A few days later, the pastor made his return journey past the seaside cliff, this time by ship.  He looked at the hut again, and saw the three fishermen waving to him.  So what else would he do but wave back, being a friendly chap himself.  And the fishermen waved bigger waves.  And so he waved back bigger waves.  (not the waves that were rocking the ship, mind you, those were big enough already)

To his surprise, suddenly the fishermen came running to him – on the water.  You would have heard his jaw hit the ground should you have been there.  They reached the boat, climbed in and asked the flabbergasted preacher, “Pastor, wees forgetten beautiful prayer.  Teach again?”

The pastor, after coming out of his shock, said, “Go back to the way you were praying”

My personal opinion on this story is the moral of it goes something like God sees your heart rather than your words.  Yet i know in part the controversy that i will spark in making that a statement.  I also know that what you say, what you do, will ultimately reflect what you really mean, no matter how good you are at hiding it.

Yes there may be a “right” way of doing things, and ideally we should follow that way.  But can you fault an uneducated person for not being able to physically read the Bible?  Here’s where i can hear myself saying “but there are other ways to learn the Bible, he can’t possible be devoid of ALL of them? Audio cassette? CD? Get someone to read for him?”  Well, surprise surprise, wouldn’t you know that i just happened to meet someone in EXACTLY those circumstances, right here on sunny singapore.  No longer will i say that it’s not possible.

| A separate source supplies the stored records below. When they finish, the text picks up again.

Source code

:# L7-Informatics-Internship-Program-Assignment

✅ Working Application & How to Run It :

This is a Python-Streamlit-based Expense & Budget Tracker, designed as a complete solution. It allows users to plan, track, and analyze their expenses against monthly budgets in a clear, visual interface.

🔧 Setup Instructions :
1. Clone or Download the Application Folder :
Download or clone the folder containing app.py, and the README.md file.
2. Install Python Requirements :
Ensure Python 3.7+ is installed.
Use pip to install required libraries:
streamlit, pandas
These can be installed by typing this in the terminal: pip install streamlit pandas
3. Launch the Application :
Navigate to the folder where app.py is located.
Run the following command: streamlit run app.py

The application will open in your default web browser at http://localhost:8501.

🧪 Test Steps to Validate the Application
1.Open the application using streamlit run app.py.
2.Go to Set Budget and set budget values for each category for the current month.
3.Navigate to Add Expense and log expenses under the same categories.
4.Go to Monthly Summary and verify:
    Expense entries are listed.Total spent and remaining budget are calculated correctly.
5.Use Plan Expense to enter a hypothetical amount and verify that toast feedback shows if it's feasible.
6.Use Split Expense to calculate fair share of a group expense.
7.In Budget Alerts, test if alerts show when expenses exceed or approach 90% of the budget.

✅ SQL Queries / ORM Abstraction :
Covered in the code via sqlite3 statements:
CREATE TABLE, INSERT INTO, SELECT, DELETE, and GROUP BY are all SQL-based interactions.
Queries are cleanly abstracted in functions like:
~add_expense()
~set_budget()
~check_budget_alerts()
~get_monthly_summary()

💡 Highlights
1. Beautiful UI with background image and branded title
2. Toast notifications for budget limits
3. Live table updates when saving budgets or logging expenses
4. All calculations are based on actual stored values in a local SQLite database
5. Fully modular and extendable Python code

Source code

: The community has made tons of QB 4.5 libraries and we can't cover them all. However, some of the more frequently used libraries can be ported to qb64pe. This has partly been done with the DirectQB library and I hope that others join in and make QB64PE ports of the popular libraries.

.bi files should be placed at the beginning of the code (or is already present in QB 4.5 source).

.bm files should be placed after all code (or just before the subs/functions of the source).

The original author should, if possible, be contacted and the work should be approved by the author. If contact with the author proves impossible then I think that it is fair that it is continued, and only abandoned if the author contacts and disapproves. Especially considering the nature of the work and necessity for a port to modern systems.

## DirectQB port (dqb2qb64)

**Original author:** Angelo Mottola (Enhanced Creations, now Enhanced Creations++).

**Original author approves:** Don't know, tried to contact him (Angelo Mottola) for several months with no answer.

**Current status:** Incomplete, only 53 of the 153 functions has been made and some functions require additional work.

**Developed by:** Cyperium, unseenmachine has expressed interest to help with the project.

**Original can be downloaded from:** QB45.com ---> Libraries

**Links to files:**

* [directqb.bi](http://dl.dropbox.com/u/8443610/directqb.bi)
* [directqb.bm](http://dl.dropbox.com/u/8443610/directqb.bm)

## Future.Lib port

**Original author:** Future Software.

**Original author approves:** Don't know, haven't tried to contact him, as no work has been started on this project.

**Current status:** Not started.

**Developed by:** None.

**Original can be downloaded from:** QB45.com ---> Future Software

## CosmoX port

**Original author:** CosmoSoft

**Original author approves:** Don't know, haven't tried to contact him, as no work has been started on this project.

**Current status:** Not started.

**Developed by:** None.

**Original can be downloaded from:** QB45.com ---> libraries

But that guy, his dear old heart is burning, burning for more.  He can’t read, he can’t write, and there’s quite literally no way for him to learn anything.  I used to think “if you really want to, you can find a way”, but i think God has clamped my mouth shut on this case.  Yet i do know that he believes, and all he knows is that his God loves him.

So, right way or not, i’ll never look at it the same way again.  Yes, if it’s within means, i’d prefer to do it the “right” way.  But if it’s not done that way, i think i’ll let God handle it, i’m sure not one to say anything about it unless i’m supposed to.